- _EXERCISE DIRECTIONS_
Read each line of the material and note whether it contains "Compare". Give the number of such lines and nothing else.

- _DATA TO USE_
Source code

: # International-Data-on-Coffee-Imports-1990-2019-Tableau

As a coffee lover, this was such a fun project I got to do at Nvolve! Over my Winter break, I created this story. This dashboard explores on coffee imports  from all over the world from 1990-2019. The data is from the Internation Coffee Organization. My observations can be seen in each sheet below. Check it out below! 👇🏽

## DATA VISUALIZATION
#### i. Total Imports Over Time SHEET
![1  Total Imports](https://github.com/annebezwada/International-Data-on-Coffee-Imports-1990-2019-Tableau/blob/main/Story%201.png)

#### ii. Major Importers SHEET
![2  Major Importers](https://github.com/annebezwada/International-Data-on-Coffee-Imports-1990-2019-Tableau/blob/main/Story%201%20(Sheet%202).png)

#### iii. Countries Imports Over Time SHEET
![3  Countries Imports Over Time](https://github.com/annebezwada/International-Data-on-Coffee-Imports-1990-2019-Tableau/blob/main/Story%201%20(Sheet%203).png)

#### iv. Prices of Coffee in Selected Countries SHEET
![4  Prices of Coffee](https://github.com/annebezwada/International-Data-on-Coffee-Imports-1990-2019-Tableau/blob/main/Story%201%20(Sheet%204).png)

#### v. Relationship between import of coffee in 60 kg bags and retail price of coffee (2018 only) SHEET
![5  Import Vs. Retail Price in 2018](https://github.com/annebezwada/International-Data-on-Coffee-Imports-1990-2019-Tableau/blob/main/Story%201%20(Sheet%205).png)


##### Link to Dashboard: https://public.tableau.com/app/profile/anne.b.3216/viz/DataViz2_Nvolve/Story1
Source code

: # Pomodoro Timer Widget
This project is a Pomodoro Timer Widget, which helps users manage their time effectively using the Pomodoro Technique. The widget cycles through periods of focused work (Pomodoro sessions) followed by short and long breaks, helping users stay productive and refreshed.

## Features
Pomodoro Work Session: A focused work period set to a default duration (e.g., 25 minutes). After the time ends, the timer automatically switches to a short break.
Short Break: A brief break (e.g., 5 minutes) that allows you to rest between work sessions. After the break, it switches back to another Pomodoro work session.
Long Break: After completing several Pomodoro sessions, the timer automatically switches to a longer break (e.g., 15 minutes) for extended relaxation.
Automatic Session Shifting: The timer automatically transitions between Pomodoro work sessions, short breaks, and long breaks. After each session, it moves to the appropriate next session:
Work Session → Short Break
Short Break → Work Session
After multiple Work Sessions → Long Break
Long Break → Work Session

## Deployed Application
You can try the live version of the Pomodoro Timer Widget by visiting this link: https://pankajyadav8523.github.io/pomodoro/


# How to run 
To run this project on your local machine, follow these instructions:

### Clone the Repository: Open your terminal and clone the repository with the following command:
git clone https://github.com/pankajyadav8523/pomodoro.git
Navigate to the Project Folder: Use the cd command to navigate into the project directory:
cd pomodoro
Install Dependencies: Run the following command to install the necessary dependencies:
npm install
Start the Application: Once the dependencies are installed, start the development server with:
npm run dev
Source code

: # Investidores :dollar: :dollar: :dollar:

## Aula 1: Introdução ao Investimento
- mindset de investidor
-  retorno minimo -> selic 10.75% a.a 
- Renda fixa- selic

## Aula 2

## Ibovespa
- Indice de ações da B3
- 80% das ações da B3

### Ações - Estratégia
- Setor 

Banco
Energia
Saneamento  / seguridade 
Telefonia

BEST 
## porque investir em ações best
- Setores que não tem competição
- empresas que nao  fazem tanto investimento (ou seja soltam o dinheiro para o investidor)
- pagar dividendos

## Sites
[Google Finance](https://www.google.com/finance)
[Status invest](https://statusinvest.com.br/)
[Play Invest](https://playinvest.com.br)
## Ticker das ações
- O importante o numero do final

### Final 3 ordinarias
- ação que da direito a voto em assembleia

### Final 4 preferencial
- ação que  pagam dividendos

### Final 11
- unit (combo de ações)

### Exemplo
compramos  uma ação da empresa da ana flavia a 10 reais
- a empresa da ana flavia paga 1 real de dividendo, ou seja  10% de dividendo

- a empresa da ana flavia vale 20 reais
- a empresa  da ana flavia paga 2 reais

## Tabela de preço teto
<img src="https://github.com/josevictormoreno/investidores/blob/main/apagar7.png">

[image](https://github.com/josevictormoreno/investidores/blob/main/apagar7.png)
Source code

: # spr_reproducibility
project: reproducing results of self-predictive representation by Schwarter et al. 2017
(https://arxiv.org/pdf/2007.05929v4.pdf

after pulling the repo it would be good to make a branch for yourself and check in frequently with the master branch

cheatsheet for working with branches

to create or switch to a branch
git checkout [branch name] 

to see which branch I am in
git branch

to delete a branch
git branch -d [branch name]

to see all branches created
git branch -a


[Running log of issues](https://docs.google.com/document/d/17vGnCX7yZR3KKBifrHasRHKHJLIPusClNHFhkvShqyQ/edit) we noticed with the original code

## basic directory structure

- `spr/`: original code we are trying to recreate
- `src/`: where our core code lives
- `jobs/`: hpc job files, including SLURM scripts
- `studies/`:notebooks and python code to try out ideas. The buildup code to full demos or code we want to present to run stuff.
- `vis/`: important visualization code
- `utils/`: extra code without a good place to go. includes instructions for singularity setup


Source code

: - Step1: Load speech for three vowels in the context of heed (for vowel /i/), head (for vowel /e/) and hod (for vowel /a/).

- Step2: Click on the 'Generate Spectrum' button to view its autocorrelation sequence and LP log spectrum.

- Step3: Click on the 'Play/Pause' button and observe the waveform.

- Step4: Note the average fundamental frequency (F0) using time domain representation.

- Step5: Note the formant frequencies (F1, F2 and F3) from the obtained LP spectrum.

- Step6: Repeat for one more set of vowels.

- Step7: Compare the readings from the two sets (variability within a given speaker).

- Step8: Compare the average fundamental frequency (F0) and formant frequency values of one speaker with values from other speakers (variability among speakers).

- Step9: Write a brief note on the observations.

- _THE COMPLETED TASK_
2